A series of new β-carboline-bisindole compounds were designed, synthesized and evaluated for their antiproliferative activity against human cancer cell lines, such as A549 (lung cancer), DU-145 (prostate cancer), HeLa (cervical cancer) and MCF-7 (breast cancer). All the compounds exhibited considerable antiproliferative activity. Among them, compounds 7g and 7r exhibited significant antiproliferative activity against DU-145 cells with IC₅₀ values 1.86 and 1.80 μM respectively. Further, these compounds effectively inhibit DNA topoisomerase I activity and can also cleave the pBR322 plasmid upon irradiation with UV light. In addition, Annexin V-FITC assay suggested that these compounds induced apoptosis in DU- 145 cell line (prostate cancer). To know the binding mode of these compounds with DNA, spectroscopic studies were also carried out. These new compounds were showing a unique mode of binding with DNA, both biophysical studies such as UV–Visible, fluorescence, circular dichroism and molecular docking studies revealed that the β-carboline-bisindole compounds exhibit combilexin type of interaction with DNA.

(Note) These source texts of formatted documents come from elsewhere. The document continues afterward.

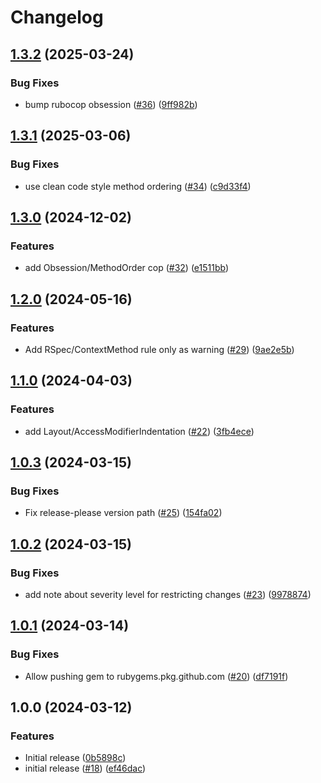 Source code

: # Changelog

## [1.3.2](https://github.com/sequra/sequra-style/compare/v1.3.1...v1.3.2) (2025-03-24)


### Bug Fixes

* bump rubocop obsession ([#36](https://github.com/sequra/sequra-style/issues/36)) ([9ff982b](https://github.com/sequra/sequra-style/commit/9ff982bdc1a6ae72e06c093f31b54da4981c7bc8))

## [1.3.1](https://github.com/sequra/sequra-style/compare/v1.3.0...v1.3.1) (2025-03-06)


### Bug Fixes

* use clean code style method ordering ([#34](https://github.com/sequra/sequra-style/issues/34)) ([c9d33f4](https://github.com/sequra/sequra-style/commit/c9d33f4dad18ac168bf86071a6b8e75c423245f0))

## [1.3.0](https://github.com/sequra/sequra-style/compare/v1.2.0...v1.3.0) (2024-12-02)


### Features

* add Obsession/MethodOrder cop ([#32](https://github.com/sequra/sequra-style/issues/32)) ([e1511bb](https://github.com/sequra/sequra-style/commit/e1511bb5576c3b2d0e4cd28799ddb42a61913534))

## [1.2.0](https://github.com/sequra/sequra-style/compare/v1.1.0...v1.2.0) (2024-05-16)


### Features

* Add RSpec/ContextMethod rule only as warning ([#29](https://github.com/sequra/sequra-style/issues/29)) ([9ae2e5b](https://github.com/sequra/sequra-style/commit/9ae2e5bb007d5175986a7436e358d915e12c0c90))

## [1.1.0](https://github.com/sequra/sequra-style/compare/v1.0.3...v1.1.0) (2024-04-03)


### Features

* add Layout/AccessModifierIndentation ([#22](https://github.com/sequra/sequra-style/issues/22)) ([3fb4ece](https://github.com/sequra/sequra-style/commit/3fb4ecef5ee89e78592f4658b904c84ff98df953))

## [1.0.3](https://github.com/sequra/sequra-style/compare/v1.0.2...v1.0.3) (2024-03-15)


### Bug Fixes

* Fix release-please version path ([#25](https://github.com/sequra/sequra-style/issues/25)) ([154fa02](https://github.com/sequra/sequra-style/commit/154fa02e0f9cbeaa290f0c677b2cf97fcbb908cb))

## [1.0.2](https://github.com/sequra/sequra-style/compare/v1.0.1...v1.0.2) (2024-03-15)


### Bug Fixes

* add note about severity level for restricting changes ([#23](https://github.com/sequra/sequra-style/issues/23)) ([9978874](https://github.com/sequra/sequra-style/commit/99788746845c79e9e7239edd49df1286a9e38a5f))

## [1.0.1](https://github.com/sequra/sequra-style/compare/v1.0.0...v1.0.1) (2024-03-14)


### Bug Fixes

* Allow pushing gem to rubygems.pkg.github.com ([#20](https://github.com/sequra/sequra-style/issues/20)) ([df7191f](https://github.com/sequra/sequra-style/commit/df7191f7f212d416a4531d358b27769d45458cda))

## 1.0.0 (2024-03-12)


### Features

* Initial release ([0b5898c](https://github.com/sequra/sequra-style/commit/0b5898ce8dd54b2570a4eac51d5352c74f484570))
* initial release ([#18](https://github.com/sequra/sequra-style/issues/18)) ([ef46dac](https://github.com/sequra/sequra-style/commit/ef46dac4b7f6e1d6bbe89c155bb673219a0e30ba))
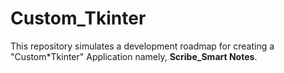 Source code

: # Custom_Tkinter

This repository simulates a development roadmap for creating a "Custom*Tkinter" Application namely, **Scribe_Smart Notes**.
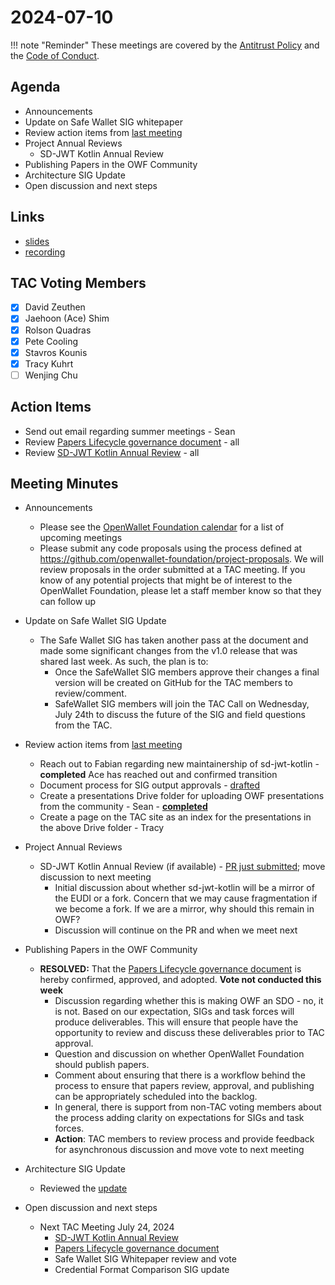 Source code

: # 2024-07-10

!!! note "Reminder"
    These meetings are covered by the [Antitrust Policy](../../governance/antitrust.md) and the [Code of Conduct](../../governance/code-of-conduct.md).

## Agenda
- Announcements
- Update on Safe Wallet SIG whitepaper
- Review action items from [last meeting](./2024-06-26.md#action-items)
- Project Annual Reviews
    - SD-JWT Kotlin Annual Review
- Publishing Papers in the OWF Community
- Architecture SIG Update
- Open discussion and next steps

## Links
- [slides](https://docs.google.com/presentation/d/1UPDofgmJepcTr-uFOta1jxFutw88tqqrWwN8-9qWG20/edit?usp=sharing)
- [recording](https://zoom.us/rec/share/aCtB4zf2kGNWsL3zUsZKNsYFcSvmMeEipCxVSsh_N6tMRC_fyaiGz8hQSdfSSTrQ.ABZRvvE2NrLEwt7p)

## TAC Voting Members

- [x] David Zeuthen
- [x] Jaehoon (Ace) Shim
- [x] Rolson Quadras
- [x] Pete Cooling
- [x] Stavros Kounis
- [x] Tracy Kuhrt
- [ ] Wenjing Chu

## Action Items
- Send out email regarding summer meetings - Sean
- Review [Papers Lifecycle governance document](https://github.com/openwallet-foundation/tac/pull/169/files) - all
- Review [SD-JWT Kotlin Annual Review](https://github.com/openwallet-foundation/tac/pull/171) - all

## Meeting Minutes

- Announcements
    - Please see the [OpenWallet Foundation calendar](https://zoom-lfx.platform.linuxfoundation.org/meetings/openwalletfoundation) for a list of upcoming meetings
    - Please submit any code proposals using the process defined at https://github.com/openwallet-foundation/project-proposals. We will review proposals in the order submitted at a TAC meeting. If you know of any potential projects that might be of interest to the OpenWallet Foundation, please let a staff member know so that they can follow up

- Update on Safe Wallet SIG Update
    - The Safe Wallet SIG has taken another pass at the document and made some significant changes from the v1.0 release that was shared last week. As such, the plan is to:
        - Once the SafeWallet SIG members approve their changes a final version will be created on GitHub for the TAC members to review/comment.
        - SafeWallet SIG members will join the TAC Call on Wednesday, July 24th to discuss the future of the SIG and field questions from the TAC. 

- Review action items from [last meeting](./2024-06-26.md#action-items)
    - Reach out to Fabian regarding new maintainership of sd-jwt-kotlin - **completed** Ace has reached out and confirmed transition
    - Document process for SIG output approvals - [drafted](https://github.com/openwallet-foundation/tac/pull/169)
    - Create a presentations Drive folder for uploading OWF presentations from the community - Sean - [**completed**](https://drive.google.com/drive/folders/1TW9Och54uAjuKDeYQZ-DUIuNzpDLaLUT?usp=sharing)
    - Create a page on the TAC site as an index for the presentations in the above Drive folder - Tracy

- Project Annual Reviews
    - SD-JWT Kotlin Annual Review (if available) - [PR just submitted](https://github.com/openwallet-foundation/tac/pull/171); move discussion to next meeting
        - Initial discussion about whether sd-jwt-kotlin will be a mirror of the EUDI or a fork. Concern that we may cause fragmentation if we become a fork. If we are a mirror, why should this remain in OWF?
        - Discussion will continue on the PR and when we meet next

- Publishing Papers in the OWF Community
    - **RESOLVED:** That the [Papers Lifecycle governance document](https://github.com/openwallet-foundation/tac/pull/169/files) is hereby confirmed, approved, and adopted. **Vote not conducted this week**
        - Discussion regarding whether this is making OWF an SDO - no, it is not. Based on our expectation, SIGs and task forces will produce deliverables. This will ensure that people have the opportunity to review and discuss these deliverables prior to TAC approval.
        - Question and discussion on whether OpenWallet Foundation should publish papers.
        - Comment about ensuring that there is a workflow behind the process to ensure that papers review, approval, and publishing can be appropriately scheduled into the backlog.
        - In general, there is support from non-TAC voting members about the process adding clarity on expectations for SIGs and task forces.
        - **Action**: TAC members to review process and provide feedback for asynchronous discussion and move vote to next meeting

- Architecture SIG Update
    - Reviewed the [update](https://docs.google.com/presentation/d/1SD_ilsg5C5w_Wbl2VQFa9r2hU16Hl6RuZEw4umoXjZI/edit?usp=drive_link)

- Open discussion and next steps
    - Next TAC Meeting July 24, 2024
        - [SD-JWT Kotlin Annual Review](https://github.com/openwallet-foundation/tac/pull/171)
        - [Papers Lifecycle governance document](https://github.com/openwallet-foundation/tac/pull/169/files)
        - Safe Wallet SIG Whitepaper review and vote
        - Credential Format Comparison SIG update

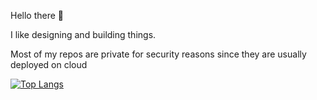 Hello there 👋

I like designing and building things.

Most of my repos are private for security reasons since they are usually deployed on cloud

[![Top Langs](https://github-readme-stats-git-masterrstaa-rickstaa.vercel.app/api/top-langs/?username=anuraghazra)](https://github.com/anuraghazra/github-readme-stats)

设计，合成和评估了一系列新的β-咔啉-双吲哚化合物对人类癌细胞系（例如A549（肺癌），DU-145（前列腺癌），HeLa（宫颈癌）和MCF- 7（乳腺癌）。所有化合物均显示出相当大的抗增殖活性。其中，化合物7g和7r对具有IC _50的DU-145细胞表现出显着的抗增殖活性值分别为1.86和1.80μM。此外，这些化合物有效抑制DNA拓扑异构酶I活性，并且还可以在用紫外线照射时切割pBR322质粒。另外，膜联蛋白V-FITC测定表明这些化合物诱导DU-145细胞系（前列腺癌）中的细胞凋亡。为了了解这些化合物与DNA的结合方式，还进行了光谱研究。这些新化合物显示出与DNA结合的独特模式，无论是生物物理研究，例如紫外可见，荧光，圆二色性和分子对接研究，都表明β-咔啉-双吲哚化合物表现出与DNA相互作用的梳理类型。